§ **Goal of the exercise**
Copy out only those lines running from the line with "#### Install all the requirements" to the end of the listing, keeping each one exactly as it is.

§ **Records shown**
* * * * * * * * *

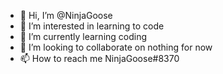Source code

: - 👋 Hi, I’m @NinjaGoose
- 👀 I’m interested in learning to code
- 🌱 I’m currently learning coding
- 💞️ I’m looking to collaborate on nothing for now
- 📫 How to reach me NinjaGoose#8370

<!---
NinjaGoose/NinjaGoose is a ✨ special ✨ repository because its `README.md` (this file) appears on your GitHub profile.
You can click the Preview link to take a look at your changes.
--->
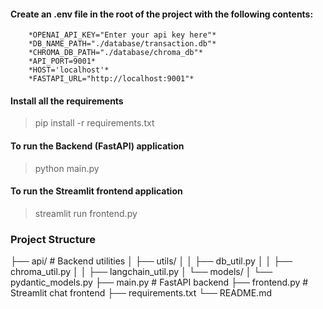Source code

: #### Create an .env file in the root of the project with the following contents:

        *OPENAI_API_KEY="Enter your api key here"* 
        *DB_NAME_PATH="./database/transaction.db"*
        *CHROMA_DB_PATH="./database/chroma_db"*
        *API_PORT=9001*
        *HOST='localhost'*
        *FASTAPI_URL="http://localhost:9001"*


#### Install all the requirements
> pip install -r requirements.txt

#### To run the Backend (FastAPI) application
> python main.py

#### To run the Streamlit frontend application
> streamlit run frontend.py



### Project Structure

├── api/                      # Backend utilities
│   ├── utils/
│   │   ├── db_util.py
│   │   ├── chroma_util.py
│   │   ├── langchain_util.py
│   └── models/
│       └── pydantic_models.py
├── main.py                    # FastAPI backend
├── frontend.py                # Streamlit chat frontend
├── requirements.txt
└── README.md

* * * * * * * * *

§ **Answer box**
#### Install all the requirements
> pip install -r requirements.txt

#### To run the Backend (FastAPI) application
> python main.py

#### To run the Streamlit frontend application
> streamlit run frontend.py



### Project Structure

├── api/                      # Backend utilities
│   ├── utils/
│   │   ├── db_util.py
│   │   ├── chroma_util.py
│   │   ├── langchain_util.py
│   └── models/
│       └── pydantic_models.py
├── main.py                    # FastAPI backend
├── frontend.py                # Streamlit chat frontend
├── requirements.txt
└── README.md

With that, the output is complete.